I’ve recently noticed a lot of columns discussing the issue of economic stimulus. When the articles are written by journalists, they almost never include any discussion of the pros and cons of additional monetary stimulus. Here are examples by David Leonhardt, David Frum and Fareed Zakaria, but there are many more out there.
Leonhardt says we need more stimulus, and seems to think fiscal stimulus is the only option. Zakaria sees the argument for more fiscal stimulus, but also asks how we can get corporations to do more with their cash hoards. Frum is skeptical of Obama’s fiscal approach, but challenges his fellow conservatives to come up with alternatives:
But if Krugman’s direct government expenditure is not a very good policy answer, his dire economic warning remains a haunting policy question. What can we do to accelerate economic growth and job creation? For those of us on the free-market side of the debate, the question is even more haunting: What’s our countervailing idea?
Readers of this blog might be tempted to dismiss these reporters as ignorant fools. But they are highly respected reporters coming from diverse ideological perspectives. Why should they know that additional monetary policy is an option? Unless you are a professional macroeconomist, where would you get that information? I have no reason to believe that Obama knows something that these three journalists don’t know. I assume Obama is equally ignorant of the fine points of unconventional monetary stimulus. Given that Obama let several Board of Governor seats remain unoccupied for more than a year, it seems highly unlikely that he understands that monetary stimulus is our only real option today.
In commenting on the David Leonhardt piece, Tyler Cowen suggested:
I do not see why we are discussing this issue without placing monetary policy at the center of the analysis.
Yes, but how do we do it? Those of us in the blogosphere know about the possibility of unconventional measures like QE and/or higher inflation targets. And I think it is fair to say that this knowledge is pretty widespread; Krugman, DeLong, Yglesias, Tim Duy, Andy Harless, Ambrosini, James Hamilton, Ryan Avent, Nick Rowe, Bill Woolsey, David Beckworth, Josh Hendrickson, and many other bloggers have discussed these options. They certainly aren’t some sort of secret, or some oddball strategy that is only discussed at this blog. But almost no mainstream journalist or mainstream politician, of any ideology, seems to even know that additional monetary stimulus is an option.
Perhaps someone who reads this blog knows of somebody who knows somebody on the Congressional committees that will be interviewing Obama’s Fed nominees. If so, here are some questions to ask:
- Ben Bernanke has often argued that monetary policymakers don’t run out of ammunition once rates hit zero. Do you agree?

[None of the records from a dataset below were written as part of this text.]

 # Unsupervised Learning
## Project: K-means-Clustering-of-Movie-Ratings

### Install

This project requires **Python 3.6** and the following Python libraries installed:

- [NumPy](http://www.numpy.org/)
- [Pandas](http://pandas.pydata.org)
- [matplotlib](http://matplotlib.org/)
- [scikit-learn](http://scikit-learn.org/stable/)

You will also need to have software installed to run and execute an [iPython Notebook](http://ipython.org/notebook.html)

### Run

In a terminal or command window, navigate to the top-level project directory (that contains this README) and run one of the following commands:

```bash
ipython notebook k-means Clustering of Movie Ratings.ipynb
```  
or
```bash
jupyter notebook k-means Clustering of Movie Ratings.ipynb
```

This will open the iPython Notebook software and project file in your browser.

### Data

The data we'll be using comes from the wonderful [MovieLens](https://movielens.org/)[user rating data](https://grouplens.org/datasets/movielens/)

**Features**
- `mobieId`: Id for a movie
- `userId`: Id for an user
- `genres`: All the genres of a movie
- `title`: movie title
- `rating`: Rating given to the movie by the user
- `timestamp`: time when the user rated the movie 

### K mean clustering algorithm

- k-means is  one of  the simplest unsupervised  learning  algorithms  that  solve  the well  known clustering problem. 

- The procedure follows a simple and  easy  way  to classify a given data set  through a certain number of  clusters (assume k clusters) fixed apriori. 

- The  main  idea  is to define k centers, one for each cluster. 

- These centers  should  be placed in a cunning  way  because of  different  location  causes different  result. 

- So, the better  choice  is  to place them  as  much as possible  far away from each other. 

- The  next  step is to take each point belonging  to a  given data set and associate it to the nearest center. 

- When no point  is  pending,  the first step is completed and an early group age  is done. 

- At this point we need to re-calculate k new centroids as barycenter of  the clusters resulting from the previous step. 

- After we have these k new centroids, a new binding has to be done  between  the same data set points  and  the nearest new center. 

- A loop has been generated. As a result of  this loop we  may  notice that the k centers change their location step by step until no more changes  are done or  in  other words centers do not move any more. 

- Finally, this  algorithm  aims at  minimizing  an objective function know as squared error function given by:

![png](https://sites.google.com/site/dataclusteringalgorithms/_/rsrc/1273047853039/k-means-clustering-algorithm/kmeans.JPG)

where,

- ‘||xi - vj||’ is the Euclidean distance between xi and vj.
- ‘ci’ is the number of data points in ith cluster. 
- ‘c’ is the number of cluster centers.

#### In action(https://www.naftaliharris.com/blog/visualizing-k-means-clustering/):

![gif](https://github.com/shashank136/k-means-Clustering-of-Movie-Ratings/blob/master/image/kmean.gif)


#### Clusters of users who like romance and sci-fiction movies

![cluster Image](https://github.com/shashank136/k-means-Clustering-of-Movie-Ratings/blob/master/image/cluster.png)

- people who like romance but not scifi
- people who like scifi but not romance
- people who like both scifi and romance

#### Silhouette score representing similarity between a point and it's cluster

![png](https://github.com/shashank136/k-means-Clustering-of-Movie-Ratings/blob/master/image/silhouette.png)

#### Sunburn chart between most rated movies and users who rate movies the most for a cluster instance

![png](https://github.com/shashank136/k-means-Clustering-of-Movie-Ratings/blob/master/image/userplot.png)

- Ben Bernanke has often argued that the depressed level of aggregate demand in Japan since 1994 could have been avoided if the Bank of Japan had tried unconventional monetary stimulus. Do you agree?
- In 2003, Ben Bernanke suggested that the Japanese should have set a higher price level target once interest rates hit zero and conventional monetary stimulus was no longer possible. Would a higher price level target policy boost aggregate demand in the US?
- Last year Janet Yellen suggested that “We should want to do more.” What does that means? Does Janet Yellen disagree with Bernanke’s view that monetary policy does not run out of ammunition once rates hit zero?
- Does it make sense to increase the budget deficit at a time when monetary stimulus could also be used to increase aggregate demand?
I generally have little interest in conspiracy theories—with monetary economics so poorly understood, who has the need for nefarious plots? Some might argue that shining a light on this issue won’t help, that the problem is inflation hawks at the Fed who already know that monetary policy is effective at the zero bound. I don’t agree, and the analogy I’d use is the Iraq War. Even if you think than Bush and Cheney were determined to attack Iraq, and simply used WMD as an excuse (and I’d rather not debate that issue in the comment section) unless there had been a widespread belief in the press and Congress that Saddam was working on WMD, the Administration wouldn’t have had enough political support to go to war. For similar reasons, without widespread ignorance about the effectiveness of monetary policy at the zero bound, the Hoenigs, Plossers, and Lackers of the world would be far less influential. The Fed is even more dependent on the whims of Congress than the Supreme Court; so you can be sure that the Fed pays a lot of attention to public opinion.
You guys might not realize this, but you and the readers of other economic blogs are members of a highly select secret society. We know how the developed world can recover more quickly, without increasing budget deficits. Let’s try to make our society less secret and less selective.
PS: There were dozens of articles just like Zakaria’s written in 1937-38. How much longer before we hear talk of a “capital strike” from those on the left?